I've always been obsessed with the relationship between sound and vision so that was how it began for me. Then I went to film school in America for three years where I got my MFA in film directing and I was opened up to so much: African film, Italian film, Korean film, French film, Cuban film, early Soviet film etc. It all completely blew my whole world open and took my creative curiosity to new heights. In my films, sound, vision and music have equal importance with sound and music often taking on character roles.

What has been your career high so far?
Making my film Rebirth is Necessary has been the biggest highlight of my career so far – I love that film so much as it's my most honest piece of work to date. It's straight from my mind's eye and represents, on a micro level, everything I want to do in film, story-, form- and style-wise.

To see how beautifully people have been engaging with it globally has been one of the most humbling feelings. It was released in September 2017 and since then I have received at least one email, text, message, tweet etc per day from someone letting me know how it affected them – I just got another message whilst writing this.

What was your first job in the film industry?
I started as a runner/PA on TV shows and films when I was 15. I've worked in every department. My first proper job in the industry came when I was 20, working as a commissioning assistant at Channel 4 where I got an opportunity to work for Film 4 also.

What's a key piece of advice you’d give to someone starting off in filmmaking?
I would say never hesitate to go for what you truly want to do. Just keep going, keep pushing. If you're at the place where it seems super hard and/or it's just not going your way DO NOT STOP, keep on and go even harder – this point is the testing point, the tipping point of your evolution. It's the point at which your greatest breakthroughs and development will happen, if you keep on, but it's also the point at which you will come undone if you choose to stop. It's all your choice, never forget that.


Rebirth is Necessary

What is your favourite British film?
Definitely Fish Tank by Andrea Arnold. Brilliant, brilliant filmmaking. It's substance over style yet so stylistically confident.

If you could have directed/been involved with any film ever made, which one would it be?
I'm yet to see a film I would have made, which is why filmmaking is so necessary for me. However a contemporary film I admire is Moonlight by Barry Jenkins. This film for me represents the potential of black cinema (cinema not film, as there is a difference) when given the space to be free and tell our stories, in all their layers. For me, Moonlight represents possibility within cinema: to be black, to be layered, to be indie, to be arthouse, to critique gender and masculinity, particularly black masculinity – and for all this to be universal.

I'm very interested in the concept of black universality – a centring of blackness from which others can also empathise and assign an aspect of themselves. I'm very interested in this conversation and for me, Moonlight does a great job of contributing to this.


Rebirth is Necessary

What’s the first film you remember seeing? What was so memorable about it?
I am a huge admirer of, and will forever be an admirer of, three filmmakers: Maya Deren, Oscar Michaux and Akira Kurosawa – seeing their films opened me up to the potential of film and what it it means to be an auteur, which as a filmmaker is the pocket I want to be in.

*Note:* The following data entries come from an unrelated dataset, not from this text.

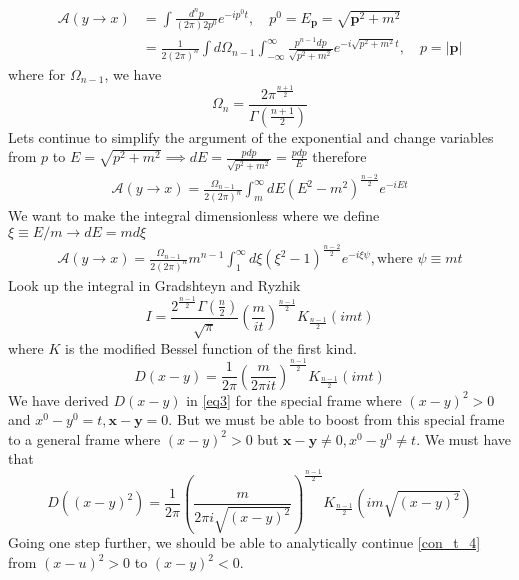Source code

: \begin{align}
    \mathcal{A}(y \to x) & = \int \frac{d^n p}{(2\pi) 2p^0} e^{-ip^0 t}, \quad p^0 = E_{\bm{p}} = \sqrt{\bm{p}^2 +m^2} \nonumber\\
    & = \frac{1}{2(2\pi)^n} \int d\Omega_{n-1} \int_{-\infty}^{\infty} \frac{p^{n-1}dp}{\sqrt{p^2 +m^2}} e^{-i\sqrt{p^2 +m^2}t}, \quad p = |\bm{p}|
\end{align}
where for $\Omega_{n-1}$, we have 
$$\Omega_{n} = \frac{2\pi^{\frac{n+1}{2}}}{\Gamma(\frac{n+1}{2})}$$
Lets continue to simplify the argument of the exponential and change variables from $p$ to $E = \sqrt{p^2 + m^2} \implies dE = \frac{pdp}{\sqrt{p^2 +m^2}} = \frac{pdp}{E}$
therefore 
\begin{align}
    \mathcal{A}(y \to x) = \frac{\Omega_{n -1}}{2(2\pi)^n} \int_{m}^{\infty} dE \left( E^2 - m^2   \right)^{\frac{n-2}{2}} e^{-iEt}
\end{align}
We want to make the integral dimensionless where we define $\xi \equiv E/m \to dE = md\xi$  
\begin{align}
    \mathcal{A} (y \to x) = \frac{\Omega_{n-1}}{2(2\pi)^n} m^{n-1} \int_{1}^{\infty} d\xi \left( \xi^2 - 1 \right)^{\frac{n-2}{2}} e^{-i \xi \psi} , \text{where } \psi \equiv mt
\end{align}
Look up the integral in Gradshteyn and Ryzhik\cite{gradshteyn2014table}
\begin{equation}
    I = \frac{2^{\frac{n-1}{2}} \Gamma(\frac{n}{2})}{\sqrt{\pi}} \left(  \frac{m}{it} \right)^{\frac{n-1}{2}} K_{\frac{n-1}{2}} (i m t )
\end{equation}
where $K$ is the modified Bessel function of the first kind. 
\begin{equation}\label{eq3}
    D(x - y) = \frac{1}{2\pi} \left( \frac{m}{2 \pi it} \right)^{\frac{n-1}{2}} K_{\frac{n-1}{2}} (i m t )
\end{equation}
We have derived $D(x - y)$ in \eqref{eq3} for the special frame where $(x - y)^2 > 0$ and $x^0 - y^0 = t, \bm{x} - \bm{y} = 0$. But we must be able to boost from this special frame to a general frame where $(x - y)^2 > 0$ but $\bm{x} - \bm{y} \neq 0, x^0-  y^0 \neq t$. We must have that
\begin{equation}\label{con_t_4}
     D( (x - y)^2) = \frac{1}{2\pi} \left( \frac{m}{2 \pi i \sqrt{(x - y)^2} } \right)^{\frac{n-1}{2}} K_{\frac{n-1}{2}} (i m \sqrt{(x - y)^2} )
\end{equation}
Going one step further, we should be able to analytically continue \eqref{con_t_4} from $(x - u)^2 > 0$ to $(x - y)^2 <0$.
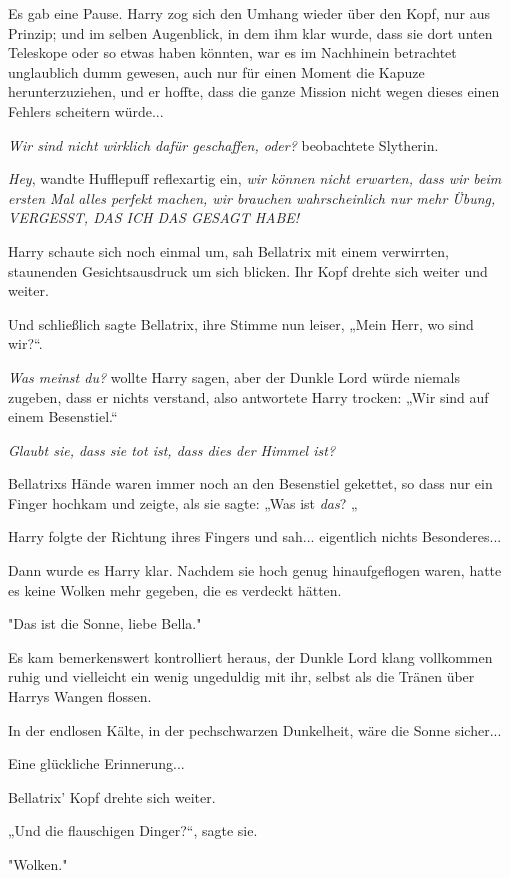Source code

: {Es gab eine Pause. Harry zog sich den Umhang wieder über den Kopf, nur aus Prinzip; und im selben Augenblick, in dem ihm klar wurde, dass sie dort unten Teleskope oder so etwas haben könnten, war es im Nachhinein betrachtet unglaublich dumm gewesen, auch nur für einen Moment die Kapuze herunterzuziehen, und er hoffte, dass die ganze Mission nicht wegen dieses einen Fehlers scheitern würde...

\emph{Wir sind nicht wirklich dafür geschaffen, oder?} beobachtete Slytherin.

\emph{Hey}, wandte Hufflepuff reflexartig ein, \emph{wir können nicht erwarten, dass wir beim ersten Mal alles perfekt machen, wir brauchen wahrscheinlich nur mehr Übung, VERGESST, DAS ICH DAS GESAGT HABE!}

Harry schaute sich noch einmal um, sah Bellatrix mit einem verwirrten, staunenden Gesichtsausdruck um sich blicken. Ihr Kopf drehte sich weiter und weiter.

Und schließlich sagte Bellatrix, ihre Stimme nun leiser, „Mein Herr, wo sind wir?“.

\emph{Was meinst du?} wollte Harry sagen, aber der Dunkle Lord würde niemals zugeben, dass er nichts verstand, also antwortete Harry trocken: „Wir sind auf einem Besenstiel.“

\emph{\emph{Glaubt sie, dass sie tot ist, dass dies der Himmel ist?}}

Bellatrixs Hände waren immer noch an den Besenstiel gekettet, so dass nur ein Finger hochkam und zeigte, als sie sagte: „Was ist \emph{das}? „

Harry folgte der Richtung ihres Fingers und sah... eigentlich nichts Besonderes...

Dann wurde es Harry klar. Nachdem sie hoch genug hinaufgeflogen waren, hatte es keine Wolken mehr gegeben, die es verdeckt hätten.

"Das ist die Sonne, liebe Bella."

Es kam bemerkenswert kontrolliert heraus, der Dunkle Lord klang vollkommen ruhig und vielleicht ein wenig ungeduldig mit ihr, selbst als die Tränen über Harrys Wangen flossen.

In der endlosen Kälte, in der pechschwarzen Dunkelheit, wäre die Sonne sicher...

Eine glückliche Erinnerung...

Bellatrix' Kopf drehte sich weiter.

„Und die flauschigen Dinger?“, sagte sie.

"Wolken."

}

What’s your favourite scene from a film?
I adore the opening shot of Soy Cuba by Mikhail Kalatozov – what a feat, especially at that time! What he did with the frame was just so wonderful.

Who’s your favourite screen hero or villain?
I don't have favourites but most recently, watching Black Panther, I really enjoyed Erik Killmonger's character. Normally super-villains don't tend to have a depth or clarity to their motivations but I found Killmonger as an antagonist to be quite profound as his frustrations so directly linked to real frustrations of many globally, only his have manifested dangerously in extremist ways. This makes for a really interesting and layered exchange between hero and antihero in this context. It really stuck out to me.

Who would play you in the film about your life?
Ha! This is something I've never thought about but I think it would have to be an unknown actor – someone fresh who I could mould!